====== RECORD SET

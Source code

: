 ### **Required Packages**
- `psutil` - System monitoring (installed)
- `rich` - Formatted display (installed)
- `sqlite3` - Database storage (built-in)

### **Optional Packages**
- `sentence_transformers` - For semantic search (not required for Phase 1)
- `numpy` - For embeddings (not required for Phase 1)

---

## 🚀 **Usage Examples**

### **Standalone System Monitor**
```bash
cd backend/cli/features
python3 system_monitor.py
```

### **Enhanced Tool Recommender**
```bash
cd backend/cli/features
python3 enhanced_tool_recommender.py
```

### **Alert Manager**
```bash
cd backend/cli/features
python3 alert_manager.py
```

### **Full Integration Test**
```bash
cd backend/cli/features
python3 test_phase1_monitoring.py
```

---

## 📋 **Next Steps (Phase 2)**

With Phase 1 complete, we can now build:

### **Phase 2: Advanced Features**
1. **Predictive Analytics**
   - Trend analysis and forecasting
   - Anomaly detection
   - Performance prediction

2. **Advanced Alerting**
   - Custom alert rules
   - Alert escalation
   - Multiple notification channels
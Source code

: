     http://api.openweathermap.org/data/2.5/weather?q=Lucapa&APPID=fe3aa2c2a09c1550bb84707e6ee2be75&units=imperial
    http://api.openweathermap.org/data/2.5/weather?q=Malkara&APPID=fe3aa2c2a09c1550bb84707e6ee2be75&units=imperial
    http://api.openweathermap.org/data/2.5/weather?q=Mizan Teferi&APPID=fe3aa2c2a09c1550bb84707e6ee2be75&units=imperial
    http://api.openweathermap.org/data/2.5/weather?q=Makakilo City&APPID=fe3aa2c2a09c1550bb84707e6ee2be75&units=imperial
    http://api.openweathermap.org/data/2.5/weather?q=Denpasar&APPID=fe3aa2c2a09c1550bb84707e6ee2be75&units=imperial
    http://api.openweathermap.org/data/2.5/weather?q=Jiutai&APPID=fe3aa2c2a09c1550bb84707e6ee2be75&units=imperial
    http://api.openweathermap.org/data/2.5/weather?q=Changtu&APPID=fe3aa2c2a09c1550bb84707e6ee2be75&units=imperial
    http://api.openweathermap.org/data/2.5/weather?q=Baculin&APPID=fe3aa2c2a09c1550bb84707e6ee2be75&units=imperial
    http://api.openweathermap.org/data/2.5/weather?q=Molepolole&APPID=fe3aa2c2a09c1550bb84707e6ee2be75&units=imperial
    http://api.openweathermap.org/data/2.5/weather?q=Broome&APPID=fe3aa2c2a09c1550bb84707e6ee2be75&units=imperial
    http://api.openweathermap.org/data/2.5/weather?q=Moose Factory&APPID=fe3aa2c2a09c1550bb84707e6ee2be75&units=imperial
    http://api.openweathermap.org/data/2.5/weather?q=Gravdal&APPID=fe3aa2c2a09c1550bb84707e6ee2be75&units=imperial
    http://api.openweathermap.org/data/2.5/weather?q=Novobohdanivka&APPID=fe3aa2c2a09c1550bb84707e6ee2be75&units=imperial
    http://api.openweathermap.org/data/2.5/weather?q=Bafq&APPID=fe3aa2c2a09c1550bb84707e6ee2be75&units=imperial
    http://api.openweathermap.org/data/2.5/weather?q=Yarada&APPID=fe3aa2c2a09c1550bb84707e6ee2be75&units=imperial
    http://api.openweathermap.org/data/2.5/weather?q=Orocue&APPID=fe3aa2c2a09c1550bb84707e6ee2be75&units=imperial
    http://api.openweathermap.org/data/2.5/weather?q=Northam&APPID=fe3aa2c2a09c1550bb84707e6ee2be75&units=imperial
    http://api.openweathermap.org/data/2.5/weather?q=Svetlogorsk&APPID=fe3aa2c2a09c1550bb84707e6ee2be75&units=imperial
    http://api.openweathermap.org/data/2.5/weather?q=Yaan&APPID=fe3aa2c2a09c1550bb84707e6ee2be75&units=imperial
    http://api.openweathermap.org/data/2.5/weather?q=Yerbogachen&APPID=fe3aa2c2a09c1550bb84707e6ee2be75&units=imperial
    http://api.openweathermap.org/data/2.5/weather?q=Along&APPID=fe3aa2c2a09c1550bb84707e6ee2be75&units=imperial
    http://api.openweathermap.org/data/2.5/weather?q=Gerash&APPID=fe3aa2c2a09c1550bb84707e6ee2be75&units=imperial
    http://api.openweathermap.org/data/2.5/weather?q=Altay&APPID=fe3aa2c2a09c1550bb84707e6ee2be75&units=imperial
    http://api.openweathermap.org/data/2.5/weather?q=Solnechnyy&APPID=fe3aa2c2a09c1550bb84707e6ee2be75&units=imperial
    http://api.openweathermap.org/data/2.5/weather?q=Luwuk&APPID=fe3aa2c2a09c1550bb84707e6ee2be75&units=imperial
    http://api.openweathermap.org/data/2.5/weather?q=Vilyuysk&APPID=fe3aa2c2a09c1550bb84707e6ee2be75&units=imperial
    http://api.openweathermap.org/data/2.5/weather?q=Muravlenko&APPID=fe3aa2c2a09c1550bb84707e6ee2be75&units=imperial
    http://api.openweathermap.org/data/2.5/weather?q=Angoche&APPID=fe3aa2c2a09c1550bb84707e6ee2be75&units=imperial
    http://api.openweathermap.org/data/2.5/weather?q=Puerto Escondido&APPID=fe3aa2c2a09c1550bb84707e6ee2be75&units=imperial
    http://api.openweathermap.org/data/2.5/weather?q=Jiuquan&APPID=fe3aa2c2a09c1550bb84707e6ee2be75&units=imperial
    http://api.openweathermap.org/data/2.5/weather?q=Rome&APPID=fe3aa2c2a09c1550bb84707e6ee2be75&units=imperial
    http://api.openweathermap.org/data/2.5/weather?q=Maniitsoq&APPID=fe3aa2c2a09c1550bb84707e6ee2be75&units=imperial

============

WHAT NEEDS TO BE DONE:
Every record above must be duplicated exactly.

SOLUTION BELOW:
Source code

: ### **Required Packages**
- `psutil` - System monitoring (installed)
- `rich` - Formatted display (installed)
- `sqlite3` - Database storage (built-in)

### **Optional Packages**
- `sentence_transformers` - For semantic search (not required for Phase 1)
- `numpy` - For embeddings (not required for Phase 1)

---

## 🚀 **Usage Examples**

### **Standalone System Monitor**
```bash
cd backend/cli/features
python3 system_monitor.py
```

### **Enhanced Tool Recommender**
```bash
cd backend/cli/features
python3 enhanced_tool_recommender.py
```

### **Alert Manager**
```bash
cd backend/cli/features
python3 alert_manager.py
```

### **Full Integration Test**
```bash
cd backend/cli/features
python3 test_phase1_monitoring.py
```

---

## 📋 **Next Steps (Phase 2)**

With Phase 1 complete, we can now build:

### **Phase 2: Advanced Features**
1. **Predictive Analytics**
   - Trend analysis and forecasting
   - Anomaly detection
   - Performance prediction

2. **Advanced Alerting**
   - Custom alert rules
   - Alert escalation
   - Multiple notification channels
Source code

:     http://api.openweathermap.org/data/2.5/weather?q=Lucapa&APPID=fe3aa2c2a09c1550bb84707e6ee2be75&units=imperial
    http://api.openweathermap.org/data/2.5/weather?q=Malkara&APPID=fe3aa2c2a09c1550bb84707e6ee2be75&units=imperial
    http://api.openweathermap.org/data/2.5/weather?q=Mizan Teferi&APPID=fe3aa2c2a09c1550bb84707e6ee2be75&units=imperial
    http://api.openweathermap.org/data/2.5/weather?q=Makakilo City&APPID=fe3aa2c2a09c1550bb84707e6ee2be75&units=imperial
    http://api.openweathermap.org/data/2.5/weather?q=Denpasar&APPID=fe3aa2c2a09c1550bb84707e6ee2be75&units=imperial
    http://api.openweathermap.org/data/2.5/weather?q=Jiutai&APPID=fe3aa2c2a09c1550bb84707e6ee2be75&units=imperial
    http://api.openweathermap.org/data/2.5/weather?q=Changtu&APPID=fe3aa2c2a09c1550bb84707e6ee2be75&units=imperial
    http://api.openweathermap.org/data/2.5/weather?q=Baculin&APPID=fe3aa2c2a09c1550bb84707e6ee2be75&units=imperial
    http://api.openweathermap.org/data/2.5/weather?q=Molepolole&APPID=fe3aa2c2a09c1550bb84707e6ee2be75&units=imperial
    http://api.openweathermap.org/data/2.5/weather?q=Broome&APPID=fe3aa2c2a09c1550bb84707e6ee2be75&units=imperial
    http://api.openweathermap.org/data/2.5/weather?q=Moose Factory&APPID=fe3aa2c2a09c1550bb84707e6ee2be75&units=imperial
    http://api.openweathermap.org/data/2.5/weather?q=Gravdal&APPID=fe3aa2c2a09c1550bb84707e6ee2be75&units=imperial
    http://api.openweathermap.org/data/2.5/weather?q=Novobohdanivka&APPID=fe3aa2c2a09c1550bb84707e6ee2be75&units=imperial
    http://api.openweathermap.org/data/2.5/weather?q=Bafq&APPID=fe3aa2c2a09c1550bb84707e6ee2be75&units=imperial
    http://api.openweathermap.org/data/2.5/weather?q=Yarada&APPID=fe3aa2c2a09c1550bb84707e6ee2be75&units=imperial
    http://api.openweathermap.org/data/2.5/weather?q=Orocue&APPID=fe3aa2c2a09c1550bb84707e6ee2be75&units=imperial
    http://api.openweathermap.org/data/2.5/weather?q=Northam&APPID=fe3aa2c2a09c1550bb84707e6ee2be75&units=imperial
    http://api.openweathermap.org/data/2.5/weather?q=Svetlogorsk&APPID=fe3aa2c2a09c1550bb84707e6ee2be75&units=imperial
    http://api.openweathermap.org/data/2.5/weather?q=Yaan&APPID=fe3aa2c2a09c1550bb84707e6ee2be75&units=imperial
    http://api.openweathermap.org/data/2.5/weather?q=Yerbogachen&APPID=fe3aa2c2a09c1550bb84707e6ee2be75&units=imperial
    http://api.openweathermap.org/data/2.5/weather?q=Along&APPID=fe3aa2c2a09c1550bb84707e6ee2be75&units=imperial
    http://api.openweathermap.org/data/2.5/weather?q=Gerash&APPID=fe3aa2c2a09c1550bb84707e6ee2be75&units=imperial
    http://api.openweathermap.org/data/2.5/weather?q=Altay&APPID=fe3aa2c2a09c1550bb84707e6ee2be75&units=imperial
    http://api.openweathermap.org/data/2.5/weather?q=Solnechnyy&APPID=fe3aa2c2a09c1550bb84707e6ee2be75&units=imperial
    http://api.openweathermap.org/data/2.5/weather?q=Luwuk&APPID=fe3aa2c2a09c1550bb84707e6ee2be75&units=imperial
    http://api.openweathermap.org/data/2.5/weather?q=Vilyuysk&APPID=fe3aa2c2a09c1550bb84707e6ee2be75&units=imperial
    http://api.openweathermap.org/data/2.5/weather?q=Muravlenko&APPID=fe3aa2c2a09c1550bb84707e6ee2be75&units=imperial
    http://api.openweathermap.org/data/2.5/weather?q=Angoche&APPID=fe3aa2c2a09c1550bb84707e6ee2be75&units=imperial
    http://api.openweathermap.org/data/2.5/weather?q=Puerto Escondido&APPID=fe3aa2c2a09c1550bb84707e6ee2be75&units=imperial
    http://api.openweathermap.org/data/2.5/weather?q=Jiuquan&APPID=fe3aa2c2a09c1550bb84707e6ee2be75&units=imperial
    http://api.openweathermap.org/data/2.5/weather?q=Rome&APPID=fe3aa2c2a09c1550bb84707e6ee2be75&units=imperial
    http://api.openweathermap.org/data/2.5/weather?q=Maniitsoq&APPID=fe3aa2c2a09c1550bb84707e6ee2be75&units=imperial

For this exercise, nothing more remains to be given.